Theoretically, yes, an SDP-B (or SDP-S) can control 3 separate SPI lines, Sel-A, Sel-B, Sel-C. Using the on board address selectors to give 4 ADAR1000 per SPI line, and thus allowing up to 12 ADAR1000 per SDP-B (or SDP-S). The SDP-S,SDP-B, SDP-H1 were not really intended for prototyping use. "Plug and play" evaluation use with dedicated, supplied software is fine. Prototyping can be tricky or almost impossible depending on the Eval board and the original evaluation software (Note - we are working on better prototyping support in general).

However, from looking at previous threads like ADAR1000 SPI - Q&A - System Demonstration Platform (SDP) Support - EngineerZone (analog.com) and ADAR1000-EVAL Automated Control via SPI - Q&A - RF and Microwave - EngineerZone (analog.com) it looks like jdobler may have some examples to help with this eval board. I'm not sure if the support forums are currently alerting members to relevant threads outside their assigned areas. You may need to open a thread in Q&A - RF and Microwave - EngineerZone (analog.com) to get access to any examples for this board.

If you have SDP-B (or SDP-S)  trouble with any examples that are provided to you I will try to help. If you find that any examples that exist for the SDP-B or SDP-S cannot be adapted to your use case there is one other option that may work. For the ADAR1000, there is the option to control it through open source IIO code using a suitable Linux board. ADAR1000 8 GHz to 16 GHz, 4-Channel, X Band and KuBand Beamformer Linux device driver [Analog Devices Wiki]

For example, a Raspberry Pi with ADI Kuiper Linux image should allow you to control enough ADAR1000 for your use case. I say should as I'm not 100% sure about using multiple SPI buses on the RPI simultaneously - I've never used more than 2 devices on one bus. The members of Linux Software Drivers - EngineerZone (analog.com) will be able to help if you have Linux driver questions before committing to that course.

From above:

Also, once the calibration information is applied (putted the 32 channels in RX mode and then sent the correct phase shifts to get constant absolute phase) it did not allow us to change the phase shift (even though we were correctly loading the new information with 2801-202801-402801-402801).

I assume the bold was a typo - it should be 602801, to control 'Chip 3' on the bus.  Assuming that was a typo, there is bug in the Memory Control in the 'MISC" that doesn't always write the BEAM RAM BYPASS bit and thus the part still pulls data from the RAM.  Try using the manual register write instead when writing to Register 0x38. 

Also ensure that the ADDR0 and ADDR1 pins are pulled low/high to address the chip uniquely on the SPI bus. 

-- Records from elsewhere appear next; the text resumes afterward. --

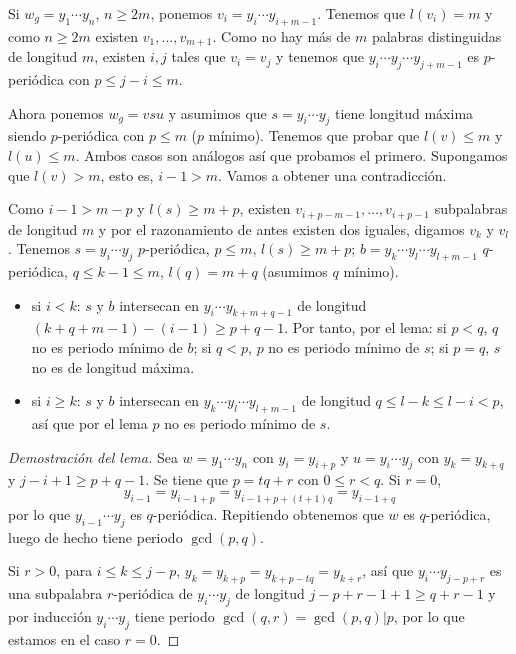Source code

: \documentclass[twoside, 11pt]{article}
\begin{document}
\begin{dem}
Si $w_g=y_1\cdots y_n$, $n\geq 2m$, ponemos $v_i=y_i\cdots y_{i+m-1}$. Tenemos que $l(v_i)=m$ y como $n\geq 2m$ existen $v_1,\dots, v_{m+1}$. Como no hay más de $m$ palabras distinguidas de longitud $m$, existen $i,j$ tales que $v_i=v_j$ y tenemos que $y_i\cdots y_j\cdots y_{j+m-1}$ es $p$-periódica con $p\leq j-i\leq m$.

Ahora ponemos $w_g=vsu$ y asumimos que $s=y_i\cdots y_j$ tiene longitud máxima siendo $p$-periódica con $p\leq m$ ($p$ mínimo). Tenemos que probar que $l(v)\leq m$ y $l(u)\leq m$. Ambos casos son análogos así que probamos el primero. Supongamos que $l(v)>m$, esto es, $i-1>m$. Vamos a obtener una contradicción. 

Como $i-1>m-p$ y $l(s)\geq m+p$, existen $v_{i+p-m-1},\dots, v_{i+p-1}$ subpalabras de longitud $m$ y por el razonamiento de antes existen dos iguales, digamos $v_k$ y $v_l$. Tenemos $s=y_i\cdots y_j$ $p$-periódica, $p\leq m$, $l(s)\geq m+p$; $b=y_k\cdots y_l\cdots y_{l+m-1}$ $q$-periódica, $q\leq k-1\leq m$, $l(q)=m+q$ (asumimos $q$ mínimo). 

\begin{itemize}
\item si $i<k$: $s$ y $b$ intersecan en $y_i\cdots y_{k+m+q-1}$ de longitud $(k+q+m-1)-(i-1)\geq p+q-1$. Por tanto, por el lema: si $p<q$, $q$ no es periodo mínimo de $b$; si $q<p$, $p$ no es periodo mínimo de $s$; si $p=q$, $s$ no es de longitud máxima.
\item si $i\geq k$: $s$ y $b$ intersecan en $y_k\cdots y_l\cdots y_{l+m-1}$ de longitud $q\leq l-k\leq l-i<p$, así que por el lema $p$ no es periodo mínimo de $s$. 
\end{itemize}

\QED
\end{dem}

\begin{proof}[Demostración del lema]
Sea $w=y_1\cdots y_n$ con $y_i=y_{i+p}$ y $u=y_i\cdots y_j$ con $y_k=y_{k+q}$ y $j-i+1\geq p+q-1$. Se tiene que $p=tq+r$ con $0\leq r<q$. Si $r=0$, 
\[
y_{i-1}=y_{i-1+p}=y_{i-1+p+(t+1)q}=y_{i-1+q}
\]
por lo que $y_{i-1}\cdots y_j$ es $q$-periódica. Repitiendo obtenemos que $w$ es $q$-periódica, luego de hecho tiene periodo $\gcd(p,q)$. 

Si $r>0$, para $i\leq k\leq j-p$, $y_k=y_{k+p}=y_{k+p-tq}=y_{k+r}$, así que $y_i\cdots y_{j-p+r}$ es una subpalabra $r$-periódica de $y_i\cdots y_j$ de longitud $j-p+r-1+1\geq q+r-1$ y por inducción $y_i\cdots y_j$ tiene periodo $\gcd(q,r)=\gcd(p,q)|p$, por lo que estamos en el caso $r=0$. 
\end{proof}
\end{document}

The current ADAR1000 evaluation boards and software only use SPI_SEL_A.

Thanks for the responses.

Yes you are correct, I meant to put 602801. I am currently applying all the registers in the manual write, are you suggesting on not including the 3860? Is there more information about this error somewhere?

Thanks.

No, you should include the 0x3860 in the manual write. 

I do not believe I've documented the GUI bug yet.  It should not affect you since you are using he manual register write and the error is in the MISC/Memory Control section of the GUI.